• PROBLEM REQUIREMENTS:
Up to and including the line with "algún ciclo.", restate the material below word for word, beginning with its first line.

• ENTRIES SUPPLIED:
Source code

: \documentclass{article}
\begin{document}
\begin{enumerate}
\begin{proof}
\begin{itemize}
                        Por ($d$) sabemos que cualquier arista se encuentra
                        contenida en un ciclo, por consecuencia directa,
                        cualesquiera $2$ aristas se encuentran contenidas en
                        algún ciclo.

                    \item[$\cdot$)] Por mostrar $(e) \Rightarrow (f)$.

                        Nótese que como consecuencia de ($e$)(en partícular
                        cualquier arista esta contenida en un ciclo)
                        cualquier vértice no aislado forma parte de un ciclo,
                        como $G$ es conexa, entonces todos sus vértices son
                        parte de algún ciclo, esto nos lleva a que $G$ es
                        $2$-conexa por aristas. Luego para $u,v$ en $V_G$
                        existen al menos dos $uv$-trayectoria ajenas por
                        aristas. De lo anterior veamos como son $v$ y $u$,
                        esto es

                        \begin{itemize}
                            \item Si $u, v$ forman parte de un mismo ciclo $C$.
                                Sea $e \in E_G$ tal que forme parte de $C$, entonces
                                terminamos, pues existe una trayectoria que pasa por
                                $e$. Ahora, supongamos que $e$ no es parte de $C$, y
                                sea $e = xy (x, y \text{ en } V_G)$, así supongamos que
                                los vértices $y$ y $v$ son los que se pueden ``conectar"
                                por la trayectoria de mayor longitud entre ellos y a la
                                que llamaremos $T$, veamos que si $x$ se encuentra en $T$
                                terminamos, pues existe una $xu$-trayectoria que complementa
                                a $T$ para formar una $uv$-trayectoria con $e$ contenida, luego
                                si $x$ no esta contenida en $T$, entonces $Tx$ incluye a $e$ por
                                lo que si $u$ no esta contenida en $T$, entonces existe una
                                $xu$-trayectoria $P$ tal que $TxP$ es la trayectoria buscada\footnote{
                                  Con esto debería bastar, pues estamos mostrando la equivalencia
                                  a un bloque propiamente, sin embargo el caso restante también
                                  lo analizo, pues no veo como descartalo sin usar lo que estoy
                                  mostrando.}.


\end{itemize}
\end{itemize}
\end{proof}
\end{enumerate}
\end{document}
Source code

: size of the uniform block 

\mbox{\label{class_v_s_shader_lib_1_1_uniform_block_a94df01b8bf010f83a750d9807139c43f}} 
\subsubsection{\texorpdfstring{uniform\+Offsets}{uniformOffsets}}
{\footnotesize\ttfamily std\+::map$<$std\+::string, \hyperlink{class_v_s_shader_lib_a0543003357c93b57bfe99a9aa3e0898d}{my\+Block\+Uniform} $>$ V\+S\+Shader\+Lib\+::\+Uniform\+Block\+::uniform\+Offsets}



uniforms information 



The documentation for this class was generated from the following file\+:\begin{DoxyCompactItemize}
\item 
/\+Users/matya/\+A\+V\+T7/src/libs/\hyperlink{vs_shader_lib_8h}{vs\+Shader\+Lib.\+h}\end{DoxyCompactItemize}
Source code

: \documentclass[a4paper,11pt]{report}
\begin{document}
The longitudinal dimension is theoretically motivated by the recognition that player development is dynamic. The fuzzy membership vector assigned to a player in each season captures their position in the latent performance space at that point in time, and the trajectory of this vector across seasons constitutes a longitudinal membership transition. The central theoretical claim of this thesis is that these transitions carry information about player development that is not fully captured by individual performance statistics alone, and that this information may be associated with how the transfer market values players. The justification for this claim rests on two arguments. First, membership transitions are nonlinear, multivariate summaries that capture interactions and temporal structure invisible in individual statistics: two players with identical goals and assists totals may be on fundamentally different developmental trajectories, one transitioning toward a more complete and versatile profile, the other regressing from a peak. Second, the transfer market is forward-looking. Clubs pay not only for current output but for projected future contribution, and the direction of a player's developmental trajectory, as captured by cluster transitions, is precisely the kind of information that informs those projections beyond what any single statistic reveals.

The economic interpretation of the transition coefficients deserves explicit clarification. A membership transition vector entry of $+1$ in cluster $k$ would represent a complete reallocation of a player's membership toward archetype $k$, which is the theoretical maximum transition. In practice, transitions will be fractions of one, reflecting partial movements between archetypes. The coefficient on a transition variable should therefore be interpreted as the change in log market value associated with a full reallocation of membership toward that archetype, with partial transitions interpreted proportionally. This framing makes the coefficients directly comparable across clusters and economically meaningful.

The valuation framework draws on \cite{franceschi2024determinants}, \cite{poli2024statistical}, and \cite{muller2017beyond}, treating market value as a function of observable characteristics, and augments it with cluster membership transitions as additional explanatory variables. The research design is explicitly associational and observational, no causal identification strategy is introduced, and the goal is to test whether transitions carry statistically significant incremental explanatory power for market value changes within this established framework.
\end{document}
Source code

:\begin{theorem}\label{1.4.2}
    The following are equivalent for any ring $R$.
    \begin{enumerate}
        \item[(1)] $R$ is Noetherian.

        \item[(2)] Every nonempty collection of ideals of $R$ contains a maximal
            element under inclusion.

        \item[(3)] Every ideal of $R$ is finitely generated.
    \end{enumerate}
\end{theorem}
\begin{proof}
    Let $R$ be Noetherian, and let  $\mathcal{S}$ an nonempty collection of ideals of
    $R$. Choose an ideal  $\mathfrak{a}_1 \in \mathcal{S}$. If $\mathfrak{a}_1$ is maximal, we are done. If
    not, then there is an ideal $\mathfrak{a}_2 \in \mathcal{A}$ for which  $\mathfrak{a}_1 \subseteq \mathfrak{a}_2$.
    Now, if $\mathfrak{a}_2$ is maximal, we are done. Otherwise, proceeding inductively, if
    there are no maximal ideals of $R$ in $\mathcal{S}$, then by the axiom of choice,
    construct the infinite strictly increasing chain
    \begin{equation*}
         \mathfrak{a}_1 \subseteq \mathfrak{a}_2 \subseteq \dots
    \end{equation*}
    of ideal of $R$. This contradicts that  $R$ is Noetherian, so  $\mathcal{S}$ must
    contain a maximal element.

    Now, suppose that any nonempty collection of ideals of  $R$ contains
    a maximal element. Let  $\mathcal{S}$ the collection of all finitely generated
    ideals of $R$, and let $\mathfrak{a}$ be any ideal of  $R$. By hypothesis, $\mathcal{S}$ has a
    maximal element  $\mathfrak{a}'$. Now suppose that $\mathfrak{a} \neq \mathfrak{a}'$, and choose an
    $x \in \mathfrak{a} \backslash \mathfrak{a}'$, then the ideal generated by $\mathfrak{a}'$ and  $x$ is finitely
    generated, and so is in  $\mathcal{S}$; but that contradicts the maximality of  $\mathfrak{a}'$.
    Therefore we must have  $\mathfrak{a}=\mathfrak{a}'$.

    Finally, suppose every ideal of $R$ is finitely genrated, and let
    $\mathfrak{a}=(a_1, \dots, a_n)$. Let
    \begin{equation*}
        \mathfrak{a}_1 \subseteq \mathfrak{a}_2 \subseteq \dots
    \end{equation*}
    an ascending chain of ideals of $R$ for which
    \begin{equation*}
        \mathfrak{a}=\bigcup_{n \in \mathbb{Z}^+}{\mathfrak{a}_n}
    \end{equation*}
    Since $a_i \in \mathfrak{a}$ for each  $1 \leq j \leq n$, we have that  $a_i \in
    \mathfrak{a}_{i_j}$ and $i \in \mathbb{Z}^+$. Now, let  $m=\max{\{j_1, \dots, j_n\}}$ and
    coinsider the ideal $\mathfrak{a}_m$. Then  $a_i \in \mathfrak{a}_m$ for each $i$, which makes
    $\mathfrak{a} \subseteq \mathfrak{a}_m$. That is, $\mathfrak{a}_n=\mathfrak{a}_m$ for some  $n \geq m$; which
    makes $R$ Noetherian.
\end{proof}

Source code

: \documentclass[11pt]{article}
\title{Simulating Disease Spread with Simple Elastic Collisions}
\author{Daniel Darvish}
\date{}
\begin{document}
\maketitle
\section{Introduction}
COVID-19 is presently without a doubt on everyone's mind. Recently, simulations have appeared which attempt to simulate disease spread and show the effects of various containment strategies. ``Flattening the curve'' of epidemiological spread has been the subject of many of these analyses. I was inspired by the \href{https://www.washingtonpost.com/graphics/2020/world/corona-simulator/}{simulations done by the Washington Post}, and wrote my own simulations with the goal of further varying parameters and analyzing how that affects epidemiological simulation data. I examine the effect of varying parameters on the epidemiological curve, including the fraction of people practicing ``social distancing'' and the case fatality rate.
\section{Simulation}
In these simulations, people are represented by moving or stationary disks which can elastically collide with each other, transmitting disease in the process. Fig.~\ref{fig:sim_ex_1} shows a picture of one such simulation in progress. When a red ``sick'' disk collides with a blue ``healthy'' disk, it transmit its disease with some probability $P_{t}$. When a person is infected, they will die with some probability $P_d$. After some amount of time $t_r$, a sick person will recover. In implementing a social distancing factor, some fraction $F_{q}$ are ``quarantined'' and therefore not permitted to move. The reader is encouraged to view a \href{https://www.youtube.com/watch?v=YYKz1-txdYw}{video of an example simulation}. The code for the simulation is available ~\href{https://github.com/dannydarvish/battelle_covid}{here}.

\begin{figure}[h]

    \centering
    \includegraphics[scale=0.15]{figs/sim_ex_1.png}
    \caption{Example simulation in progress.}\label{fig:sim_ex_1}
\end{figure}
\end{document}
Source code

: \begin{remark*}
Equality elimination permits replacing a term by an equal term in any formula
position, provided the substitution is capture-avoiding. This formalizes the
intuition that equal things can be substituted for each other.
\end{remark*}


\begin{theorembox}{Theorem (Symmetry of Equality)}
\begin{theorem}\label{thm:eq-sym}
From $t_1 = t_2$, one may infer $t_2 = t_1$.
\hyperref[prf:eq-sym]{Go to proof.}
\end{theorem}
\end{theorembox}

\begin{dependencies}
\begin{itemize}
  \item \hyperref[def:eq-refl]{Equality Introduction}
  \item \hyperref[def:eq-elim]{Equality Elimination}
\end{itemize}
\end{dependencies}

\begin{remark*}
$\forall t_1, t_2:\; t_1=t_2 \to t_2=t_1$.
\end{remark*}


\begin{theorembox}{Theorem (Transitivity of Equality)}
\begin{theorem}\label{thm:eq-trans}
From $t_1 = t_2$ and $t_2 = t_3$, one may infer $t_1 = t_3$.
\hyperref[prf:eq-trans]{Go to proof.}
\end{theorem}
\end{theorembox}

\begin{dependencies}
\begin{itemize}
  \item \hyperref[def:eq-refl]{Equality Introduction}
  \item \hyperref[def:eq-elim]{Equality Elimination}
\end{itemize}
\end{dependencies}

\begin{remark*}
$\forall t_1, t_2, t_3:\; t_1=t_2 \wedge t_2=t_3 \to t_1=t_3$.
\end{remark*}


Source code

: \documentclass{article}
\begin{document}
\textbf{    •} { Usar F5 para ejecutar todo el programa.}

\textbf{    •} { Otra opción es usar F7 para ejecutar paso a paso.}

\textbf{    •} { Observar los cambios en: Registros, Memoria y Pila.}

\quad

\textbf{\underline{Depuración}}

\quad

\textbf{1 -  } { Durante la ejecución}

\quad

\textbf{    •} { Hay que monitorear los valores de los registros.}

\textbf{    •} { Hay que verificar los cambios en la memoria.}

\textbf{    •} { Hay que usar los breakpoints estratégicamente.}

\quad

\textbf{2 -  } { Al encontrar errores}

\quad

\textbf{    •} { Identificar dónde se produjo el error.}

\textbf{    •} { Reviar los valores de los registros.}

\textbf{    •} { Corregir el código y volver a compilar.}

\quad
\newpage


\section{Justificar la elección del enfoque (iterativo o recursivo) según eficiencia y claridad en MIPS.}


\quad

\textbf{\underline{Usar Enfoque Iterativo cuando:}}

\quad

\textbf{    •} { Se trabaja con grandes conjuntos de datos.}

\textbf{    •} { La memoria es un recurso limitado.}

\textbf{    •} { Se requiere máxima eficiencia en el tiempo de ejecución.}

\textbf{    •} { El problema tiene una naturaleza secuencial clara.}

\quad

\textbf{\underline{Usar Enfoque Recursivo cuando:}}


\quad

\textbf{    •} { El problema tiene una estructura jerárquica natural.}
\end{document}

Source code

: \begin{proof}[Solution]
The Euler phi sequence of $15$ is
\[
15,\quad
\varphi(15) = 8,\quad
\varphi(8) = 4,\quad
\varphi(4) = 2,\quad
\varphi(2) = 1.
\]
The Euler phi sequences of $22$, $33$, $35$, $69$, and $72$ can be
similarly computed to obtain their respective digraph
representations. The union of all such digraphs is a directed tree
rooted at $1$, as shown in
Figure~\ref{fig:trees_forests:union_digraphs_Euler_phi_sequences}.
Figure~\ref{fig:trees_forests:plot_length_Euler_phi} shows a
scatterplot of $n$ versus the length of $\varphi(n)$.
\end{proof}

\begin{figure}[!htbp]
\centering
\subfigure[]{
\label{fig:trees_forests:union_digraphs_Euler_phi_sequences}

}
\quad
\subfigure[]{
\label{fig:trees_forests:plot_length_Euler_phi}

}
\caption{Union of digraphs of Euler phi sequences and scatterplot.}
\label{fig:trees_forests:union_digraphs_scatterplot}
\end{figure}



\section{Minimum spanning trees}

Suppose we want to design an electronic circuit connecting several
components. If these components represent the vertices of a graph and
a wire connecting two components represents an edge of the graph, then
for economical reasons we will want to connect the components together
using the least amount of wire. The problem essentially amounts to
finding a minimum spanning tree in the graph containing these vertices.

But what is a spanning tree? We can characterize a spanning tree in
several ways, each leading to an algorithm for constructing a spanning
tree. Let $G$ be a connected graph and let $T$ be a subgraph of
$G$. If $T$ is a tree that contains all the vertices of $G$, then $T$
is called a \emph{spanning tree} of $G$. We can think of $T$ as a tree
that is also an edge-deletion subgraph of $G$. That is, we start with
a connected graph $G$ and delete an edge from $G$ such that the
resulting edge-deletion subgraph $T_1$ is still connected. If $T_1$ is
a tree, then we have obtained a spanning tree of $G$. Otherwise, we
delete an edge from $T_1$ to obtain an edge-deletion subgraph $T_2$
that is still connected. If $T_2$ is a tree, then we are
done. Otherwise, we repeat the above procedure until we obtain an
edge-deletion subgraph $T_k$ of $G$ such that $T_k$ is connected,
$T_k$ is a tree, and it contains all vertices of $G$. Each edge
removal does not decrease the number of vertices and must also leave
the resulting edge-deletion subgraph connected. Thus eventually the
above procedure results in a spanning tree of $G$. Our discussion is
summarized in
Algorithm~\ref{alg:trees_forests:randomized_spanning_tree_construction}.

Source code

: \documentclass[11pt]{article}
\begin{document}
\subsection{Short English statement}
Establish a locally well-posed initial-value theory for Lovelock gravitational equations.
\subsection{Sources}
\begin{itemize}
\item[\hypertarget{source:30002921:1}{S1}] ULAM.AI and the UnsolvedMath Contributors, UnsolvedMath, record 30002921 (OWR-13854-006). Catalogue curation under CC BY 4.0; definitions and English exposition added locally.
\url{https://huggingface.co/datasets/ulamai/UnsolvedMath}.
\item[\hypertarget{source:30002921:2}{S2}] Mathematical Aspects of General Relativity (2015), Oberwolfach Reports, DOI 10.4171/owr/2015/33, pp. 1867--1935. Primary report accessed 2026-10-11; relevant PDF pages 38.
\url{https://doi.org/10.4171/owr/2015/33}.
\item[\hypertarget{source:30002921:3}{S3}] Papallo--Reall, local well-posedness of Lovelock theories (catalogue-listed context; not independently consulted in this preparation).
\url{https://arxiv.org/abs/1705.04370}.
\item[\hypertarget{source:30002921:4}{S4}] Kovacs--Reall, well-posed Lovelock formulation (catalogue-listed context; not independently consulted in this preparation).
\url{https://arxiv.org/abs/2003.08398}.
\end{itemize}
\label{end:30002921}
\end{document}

• EXERCISE ANSWER:
Source code

: \documentclass{article}
\begin{document}
\begin{enumerate}
\begin{proof}
\begin{itemize}
                        Por ($d$) sabemos que cualquier arista se encuentra
                        contenida en un ciclo, por consecuencia directa,
                        cualesquiera $2$ aristas se encuentran contenidas en
                        algún ciclo.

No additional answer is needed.